# [Data to examine]
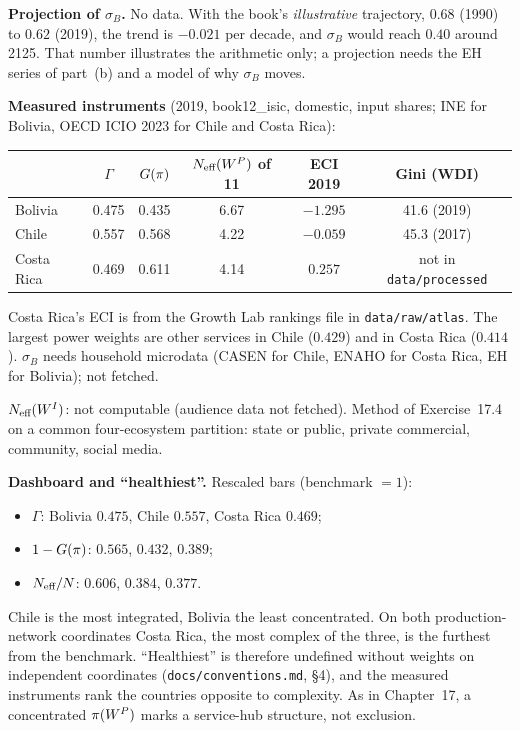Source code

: \documentclass[../solutions_manual.tex]{subfiles}
\begin{document}
 \textbf{Projection of $\sigma_B$.} No data. With the book's \emph{illustrative} trajectory, $0.68$ (1990) to $0.62$ (2019), the trend is $-0.021$ per decade, and $\sigma_B$ would reach $0.40$ around 2125. That number illustrates the arithmetic only; a projection needs the EH series of part~(b) and a model of why $\sigma_B$ moves.


 \textbf{Measured instruments} (2019, book12\_isic, domestic, input shares; INE for Bolivia, OECD ICIO 2023 for Chile and Costa Rica):
\begin{center}
\begin{tabular}{lccccc}
\toprule
& $\Gamma$ & $G(\bpi)$ & $\Neff(W^P)$ of 11 & ECI 2019 & Gini (WDI) \\
\midrule
Bolivia & 0.475 & 0.435 & 6.67 & $-1.295$ & 41.6 (2019) \\
Chile & 0.557 & 0.568 & 4.22 & $-0.059$ & 45.3 (2017) \\
Costa Rica & 0.469 & 0.611 & 4.14 & $0.257$ & not in \nolinkurl{data/processed} \\
\bottomrule
\end{tabular}
\end{center}
Costa Rica's ECI is from the Growth Lab rankings file in \nolinkurl{data/raw/atlas}. The largest power weights are other services in Chile ($0.429$) and in Costa Rica ($0.414$). $\sigma_B$ needs household microdata (CASEN for Chile, ENAHO for Costa Rica, EH for Bolivia); not fetched.

 $\Neff(W^I)$: not computable (audience data not fetched). Method of Exercise~17.4 on a common four-ecosystem partition: state or public, private commercial, community, social media.

 \textbf{Dashboard and ``healthiest''.} Rescaled bars (benchmark $= 1$):
\begin{itemize}
\item $\Gamma$: Bolivia $0.475$, Chile $0.557$, Costa Rica $0.469$;
\item $1 - G(\bpi)$: $0.565$, $0.432$, $0.389$;
\item $\Neff/N$: $0.606$, $0.384$, $0.377$.
\end{itemize}
Chile is the most integrated, Bolivia the least concentrated. On both production-network coordinates Costa Rica, the most complex of the three, is the furthest from the benchmark. ``Healthiest'' is therefore undefined without weights on independent coordinates (\nolinkurl{docs/conventions.md}, \S4), and the measured instruments rank the countries opposite to complexity. As in Chapter~17, a concentrated $\bpi(W^P)$ marks a service-hub structure, not exclusion.
\end{document}
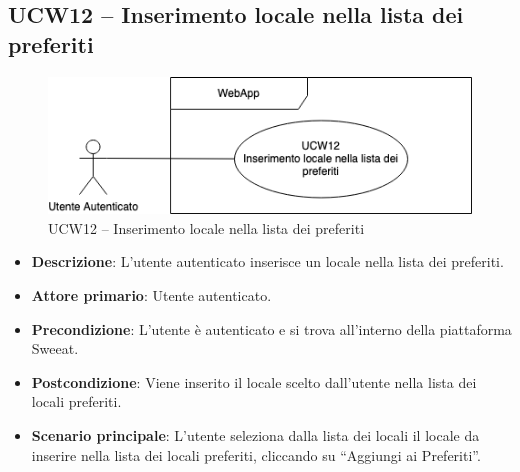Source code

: \subsection{UCW12 – Inserimento locale nella lista dei preferiti}
\begin{figure}[!h]
\centering
    \includegraphics[scale=0.5]{UC_images/UCW12.png} 
    \caption{UCW12 – Inserimento locale nella lista dei preferiti}
\end{figure}
\begin{itemize}
    \item \textbf{Descrizione}: L'utente autenticato inserisce un locale nella lista dei preferiti.
    \item \textbf{Attore primario}: Utente autenticato.
    \item \textbf{Precondizione}: L'utente è autenticato e si trova all’interno della piattaforma Sweeat.
    \item \textbf{Postcondizione}: Viene inserito il locale scelto dall’utente nella lista dei locali preferiti.
    \item \textbf{Scenario principale}: L’utente seleziona dalla lista dei locali il locale da inserire nella lista dei locali preferiti, cliccando su “Aggiungi ai Preferiti”.
\end{itemize}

# [What you will do]
Please tally the lines of the listing that include the string "Gamma". The number is the whole answer.

# [Expected output]
2